TASK TO CARRY OUT: When a line of the records contains "only", copy it.

(Stored data)
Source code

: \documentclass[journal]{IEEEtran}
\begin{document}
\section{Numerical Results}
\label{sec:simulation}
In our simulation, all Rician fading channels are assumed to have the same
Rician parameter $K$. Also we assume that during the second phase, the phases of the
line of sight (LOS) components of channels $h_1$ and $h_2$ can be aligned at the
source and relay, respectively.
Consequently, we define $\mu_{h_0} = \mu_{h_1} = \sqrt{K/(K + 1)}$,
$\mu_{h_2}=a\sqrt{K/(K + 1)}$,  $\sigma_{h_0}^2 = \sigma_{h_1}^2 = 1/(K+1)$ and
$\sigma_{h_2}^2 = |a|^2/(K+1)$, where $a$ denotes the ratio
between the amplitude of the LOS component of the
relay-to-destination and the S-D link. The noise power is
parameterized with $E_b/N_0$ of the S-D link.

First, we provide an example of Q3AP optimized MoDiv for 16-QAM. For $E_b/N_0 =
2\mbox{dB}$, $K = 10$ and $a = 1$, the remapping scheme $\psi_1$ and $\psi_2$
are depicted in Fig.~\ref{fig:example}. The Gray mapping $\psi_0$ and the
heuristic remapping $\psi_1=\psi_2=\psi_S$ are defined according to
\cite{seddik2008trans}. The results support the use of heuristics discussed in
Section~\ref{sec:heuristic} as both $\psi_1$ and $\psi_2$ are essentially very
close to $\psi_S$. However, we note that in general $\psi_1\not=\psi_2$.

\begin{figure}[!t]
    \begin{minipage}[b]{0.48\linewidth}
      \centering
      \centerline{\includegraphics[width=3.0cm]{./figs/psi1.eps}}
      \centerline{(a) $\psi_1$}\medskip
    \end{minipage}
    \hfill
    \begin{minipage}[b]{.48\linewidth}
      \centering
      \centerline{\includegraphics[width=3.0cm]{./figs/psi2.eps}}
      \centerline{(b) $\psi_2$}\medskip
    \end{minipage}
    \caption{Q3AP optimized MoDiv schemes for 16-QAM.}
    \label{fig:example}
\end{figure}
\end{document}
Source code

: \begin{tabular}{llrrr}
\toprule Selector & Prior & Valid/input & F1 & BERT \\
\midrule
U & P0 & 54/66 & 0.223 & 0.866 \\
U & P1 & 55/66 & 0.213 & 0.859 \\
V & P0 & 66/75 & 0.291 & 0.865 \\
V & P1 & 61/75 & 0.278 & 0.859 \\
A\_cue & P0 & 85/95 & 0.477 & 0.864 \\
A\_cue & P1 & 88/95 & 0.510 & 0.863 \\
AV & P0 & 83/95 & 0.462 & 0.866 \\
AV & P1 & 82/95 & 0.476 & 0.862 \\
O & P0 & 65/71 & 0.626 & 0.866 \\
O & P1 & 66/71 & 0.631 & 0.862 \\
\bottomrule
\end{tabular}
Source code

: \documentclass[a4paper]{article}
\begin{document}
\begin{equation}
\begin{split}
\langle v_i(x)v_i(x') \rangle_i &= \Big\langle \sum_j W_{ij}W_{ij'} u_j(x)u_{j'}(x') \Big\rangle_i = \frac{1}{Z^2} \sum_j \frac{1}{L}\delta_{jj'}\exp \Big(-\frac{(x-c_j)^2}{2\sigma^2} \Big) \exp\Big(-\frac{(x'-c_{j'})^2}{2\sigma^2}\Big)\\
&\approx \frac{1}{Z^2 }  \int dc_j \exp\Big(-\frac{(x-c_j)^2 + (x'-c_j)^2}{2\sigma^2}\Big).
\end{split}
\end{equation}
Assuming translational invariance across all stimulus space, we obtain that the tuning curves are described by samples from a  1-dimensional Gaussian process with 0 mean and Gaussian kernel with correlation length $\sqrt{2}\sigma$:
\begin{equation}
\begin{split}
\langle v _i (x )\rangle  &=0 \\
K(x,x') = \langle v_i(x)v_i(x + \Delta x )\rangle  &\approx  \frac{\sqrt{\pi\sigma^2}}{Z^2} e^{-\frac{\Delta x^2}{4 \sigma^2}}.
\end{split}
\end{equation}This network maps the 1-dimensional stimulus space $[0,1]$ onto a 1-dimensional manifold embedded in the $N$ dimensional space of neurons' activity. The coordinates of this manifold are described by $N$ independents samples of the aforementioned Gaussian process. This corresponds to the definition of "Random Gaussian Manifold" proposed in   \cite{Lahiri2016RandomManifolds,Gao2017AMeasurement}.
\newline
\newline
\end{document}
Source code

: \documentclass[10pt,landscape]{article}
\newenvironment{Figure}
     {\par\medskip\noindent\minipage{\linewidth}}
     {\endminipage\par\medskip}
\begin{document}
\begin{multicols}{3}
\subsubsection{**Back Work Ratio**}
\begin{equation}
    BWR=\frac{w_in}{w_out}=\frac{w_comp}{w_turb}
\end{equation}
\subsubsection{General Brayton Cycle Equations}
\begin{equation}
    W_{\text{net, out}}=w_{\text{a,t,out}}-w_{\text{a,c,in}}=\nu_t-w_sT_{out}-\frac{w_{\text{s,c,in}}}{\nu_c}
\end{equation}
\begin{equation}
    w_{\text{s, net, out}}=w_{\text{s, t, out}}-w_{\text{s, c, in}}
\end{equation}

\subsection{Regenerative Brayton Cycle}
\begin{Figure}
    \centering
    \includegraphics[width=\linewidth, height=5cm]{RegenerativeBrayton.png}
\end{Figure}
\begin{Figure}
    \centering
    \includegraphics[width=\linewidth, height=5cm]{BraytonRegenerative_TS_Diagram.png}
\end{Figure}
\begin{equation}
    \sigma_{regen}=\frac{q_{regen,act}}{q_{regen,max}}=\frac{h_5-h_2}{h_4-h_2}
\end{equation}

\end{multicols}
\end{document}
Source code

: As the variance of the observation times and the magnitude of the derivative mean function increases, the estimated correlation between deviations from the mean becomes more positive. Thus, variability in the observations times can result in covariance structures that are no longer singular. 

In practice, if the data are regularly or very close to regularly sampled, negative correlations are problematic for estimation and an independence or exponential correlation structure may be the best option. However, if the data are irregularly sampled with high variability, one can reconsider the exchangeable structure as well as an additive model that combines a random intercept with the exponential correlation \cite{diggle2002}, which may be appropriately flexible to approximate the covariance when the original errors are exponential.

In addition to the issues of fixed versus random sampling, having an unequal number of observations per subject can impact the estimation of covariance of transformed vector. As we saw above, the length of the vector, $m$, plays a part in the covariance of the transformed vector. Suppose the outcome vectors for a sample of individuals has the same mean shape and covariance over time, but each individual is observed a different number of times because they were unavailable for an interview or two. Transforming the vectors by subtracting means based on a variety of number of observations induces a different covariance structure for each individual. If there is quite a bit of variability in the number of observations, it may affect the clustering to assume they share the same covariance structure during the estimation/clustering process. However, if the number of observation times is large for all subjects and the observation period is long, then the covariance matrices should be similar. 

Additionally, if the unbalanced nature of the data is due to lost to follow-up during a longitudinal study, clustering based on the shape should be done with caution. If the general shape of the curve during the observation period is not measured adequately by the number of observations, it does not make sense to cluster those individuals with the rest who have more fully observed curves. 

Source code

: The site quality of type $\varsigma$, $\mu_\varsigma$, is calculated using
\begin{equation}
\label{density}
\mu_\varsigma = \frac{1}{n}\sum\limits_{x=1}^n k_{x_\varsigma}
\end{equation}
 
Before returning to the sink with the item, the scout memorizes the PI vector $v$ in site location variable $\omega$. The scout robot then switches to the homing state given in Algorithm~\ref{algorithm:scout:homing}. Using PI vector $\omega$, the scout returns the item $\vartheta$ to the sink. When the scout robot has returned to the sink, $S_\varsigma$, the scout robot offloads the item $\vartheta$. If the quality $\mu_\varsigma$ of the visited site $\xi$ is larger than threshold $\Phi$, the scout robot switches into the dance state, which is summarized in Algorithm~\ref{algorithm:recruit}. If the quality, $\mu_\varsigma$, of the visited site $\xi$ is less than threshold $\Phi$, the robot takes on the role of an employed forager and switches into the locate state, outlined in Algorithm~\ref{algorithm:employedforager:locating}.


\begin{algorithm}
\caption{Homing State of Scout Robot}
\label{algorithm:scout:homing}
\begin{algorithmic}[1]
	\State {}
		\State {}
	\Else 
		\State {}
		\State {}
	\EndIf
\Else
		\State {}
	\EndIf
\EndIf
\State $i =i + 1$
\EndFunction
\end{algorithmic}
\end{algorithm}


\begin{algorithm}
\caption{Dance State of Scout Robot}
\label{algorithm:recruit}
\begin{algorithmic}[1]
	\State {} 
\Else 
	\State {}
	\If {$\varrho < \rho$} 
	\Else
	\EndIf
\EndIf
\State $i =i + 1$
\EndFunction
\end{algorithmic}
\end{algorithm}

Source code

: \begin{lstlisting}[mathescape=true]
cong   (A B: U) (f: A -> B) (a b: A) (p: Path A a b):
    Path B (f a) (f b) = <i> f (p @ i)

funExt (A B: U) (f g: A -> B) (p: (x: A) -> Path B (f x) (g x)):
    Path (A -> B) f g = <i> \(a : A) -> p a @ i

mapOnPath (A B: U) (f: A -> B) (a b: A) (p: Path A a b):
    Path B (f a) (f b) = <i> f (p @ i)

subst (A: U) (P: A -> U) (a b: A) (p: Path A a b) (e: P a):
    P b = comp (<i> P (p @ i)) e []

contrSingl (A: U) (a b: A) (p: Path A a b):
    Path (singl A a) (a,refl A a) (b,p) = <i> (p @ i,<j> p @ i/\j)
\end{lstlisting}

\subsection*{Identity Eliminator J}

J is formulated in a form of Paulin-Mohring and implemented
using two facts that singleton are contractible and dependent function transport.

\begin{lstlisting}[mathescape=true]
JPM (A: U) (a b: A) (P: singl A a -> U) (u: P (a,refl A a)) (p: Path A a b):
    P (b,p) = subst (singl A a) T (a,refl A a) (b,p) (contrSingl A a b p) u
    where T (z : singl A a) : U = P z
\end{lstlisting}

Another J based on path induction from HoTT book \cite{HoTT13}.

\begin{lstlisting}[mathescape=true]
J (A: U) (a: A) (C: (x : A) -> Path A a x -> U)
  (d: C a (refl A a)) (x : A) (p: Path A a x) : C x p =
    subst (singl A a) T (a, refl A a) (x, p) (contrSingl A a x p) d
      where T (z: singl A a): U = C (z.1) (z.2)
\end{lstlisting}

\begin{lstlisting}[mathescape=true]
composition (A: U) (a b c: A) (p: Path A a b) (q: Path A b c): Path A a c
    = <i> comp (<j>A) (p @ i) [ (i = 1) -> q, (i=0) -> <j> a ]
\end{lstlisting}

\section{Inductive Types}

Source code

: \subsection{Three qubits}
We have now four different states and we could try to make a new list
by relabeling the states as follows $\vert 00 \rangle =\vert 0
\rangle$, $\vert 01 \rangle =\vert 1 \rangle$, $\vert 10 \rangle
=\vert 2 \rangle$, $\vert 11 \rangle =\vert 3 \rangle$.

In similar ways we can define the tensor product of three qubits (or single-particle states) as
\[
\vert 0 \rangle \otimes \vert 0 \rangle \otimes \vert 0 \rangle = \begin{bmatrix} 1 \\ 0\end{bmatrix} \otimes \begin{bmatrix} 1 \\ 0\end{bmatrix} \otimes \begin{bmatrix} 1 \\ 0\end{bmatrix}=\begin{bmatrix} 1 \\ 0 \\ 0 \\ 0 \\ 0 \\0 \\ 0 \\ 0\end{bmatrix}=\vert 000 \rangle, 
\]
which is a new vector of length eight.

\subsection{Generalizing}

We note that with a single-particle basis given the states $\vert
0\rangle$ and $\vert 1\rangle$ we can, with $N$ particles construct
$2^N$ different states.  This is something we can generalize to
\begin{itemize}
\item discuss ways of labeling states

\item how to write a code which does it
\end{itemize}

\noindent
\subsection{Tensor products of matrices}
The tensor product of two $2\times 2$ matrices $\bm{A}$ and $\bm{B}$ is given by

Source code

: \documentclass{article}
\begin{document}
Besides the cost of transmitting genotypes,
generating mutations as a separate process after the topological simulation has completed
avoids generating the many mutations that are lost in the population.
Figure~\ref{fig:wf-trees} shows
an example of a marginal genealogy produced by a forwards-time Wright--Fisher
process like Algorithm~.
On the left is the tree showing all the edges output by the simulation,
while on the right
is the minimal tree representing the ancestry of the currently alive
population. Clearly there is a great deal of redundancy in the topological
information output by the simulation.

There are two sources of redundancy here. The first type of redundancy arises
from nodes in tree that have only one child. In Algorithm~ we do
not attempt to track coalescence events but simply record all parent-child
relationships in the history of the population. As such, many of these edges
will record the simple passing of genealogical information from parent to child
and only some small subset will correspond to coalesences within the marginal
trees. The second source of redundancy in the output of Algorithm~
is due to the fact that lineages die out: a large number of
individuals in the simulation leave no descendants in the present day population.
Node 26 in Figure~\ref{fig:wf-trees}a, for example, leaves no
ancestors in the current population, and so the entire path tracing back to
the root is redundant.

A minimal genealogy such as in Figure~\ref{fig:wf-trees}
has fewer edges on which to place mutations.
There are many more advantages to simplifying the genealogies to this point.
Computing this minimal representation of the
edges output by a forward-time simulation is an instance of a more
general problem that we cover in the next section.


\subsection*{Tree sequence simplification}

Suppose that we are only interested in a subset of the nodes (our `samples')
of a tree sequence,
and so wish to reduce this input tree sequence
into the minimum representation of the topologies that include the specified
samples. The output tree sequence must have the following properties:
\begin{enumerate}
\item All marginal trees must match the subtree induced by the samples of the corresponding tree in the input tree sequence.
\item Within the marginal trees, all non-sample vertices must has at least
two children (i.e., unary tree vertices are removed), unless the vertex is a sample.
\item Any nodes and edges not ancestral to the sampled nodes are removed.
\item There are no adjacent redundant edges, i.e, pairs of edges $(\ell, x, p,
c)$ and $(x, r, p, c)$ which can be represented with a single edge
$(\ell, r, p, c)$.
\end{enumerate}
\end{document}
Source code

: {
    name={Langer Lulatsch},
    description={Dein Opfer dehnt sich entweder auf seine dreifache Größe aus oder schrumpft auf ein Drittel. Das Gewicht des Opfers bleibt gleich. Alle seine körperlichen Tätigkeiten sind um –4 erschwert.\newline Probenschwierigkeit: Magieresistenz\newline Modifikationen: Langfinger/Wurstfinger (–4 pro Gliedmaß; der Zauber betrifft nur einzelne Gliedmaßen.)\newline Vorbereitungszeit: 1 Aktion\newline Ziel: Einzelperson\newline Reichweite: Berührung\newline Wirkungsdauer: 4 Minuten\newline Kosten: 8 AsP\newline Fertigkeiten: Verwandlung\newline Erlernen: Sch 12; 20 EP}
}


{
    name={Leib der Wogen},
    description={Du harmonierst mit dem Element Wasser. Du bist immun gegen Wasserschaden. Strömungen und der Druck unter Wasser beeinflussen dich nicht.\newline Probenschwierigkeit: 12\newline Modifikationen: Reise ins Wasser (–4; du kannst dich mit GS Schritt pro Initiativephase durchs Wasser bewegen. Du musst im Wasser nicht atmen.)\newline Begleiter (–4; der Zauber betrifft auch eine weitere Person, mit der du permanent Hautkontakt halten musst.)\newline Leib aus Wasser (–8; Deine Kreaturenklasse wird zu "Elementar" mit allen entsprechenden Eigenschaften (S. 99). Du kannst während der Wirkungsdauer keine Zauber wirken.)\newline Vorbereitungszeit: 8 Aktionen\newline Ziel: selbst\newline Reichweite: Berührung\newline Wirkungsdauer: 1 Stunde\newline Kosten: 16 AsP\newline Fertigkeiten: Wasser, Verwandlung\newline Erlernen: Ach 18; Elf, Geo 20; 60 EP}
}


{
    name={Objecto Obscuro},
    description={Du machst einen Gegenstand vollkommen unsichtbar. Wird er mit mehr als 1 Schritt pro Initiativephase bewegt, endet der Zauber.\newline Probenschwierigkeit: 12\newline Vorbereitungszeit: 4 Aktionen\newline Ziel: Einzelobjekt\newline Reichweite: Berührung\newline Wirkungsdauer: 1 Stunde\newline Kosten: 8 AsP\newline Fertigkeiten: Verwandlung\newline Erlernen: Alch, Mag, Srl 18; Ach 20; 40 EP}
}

ANSWER FOR THE TASK:
from nodes in tree that have only one child. In Algorithm~ we do
and only some small subset will correspond to coalesences within the marginal
Suppose that we are only interested in a subset of the nodes (our `samples')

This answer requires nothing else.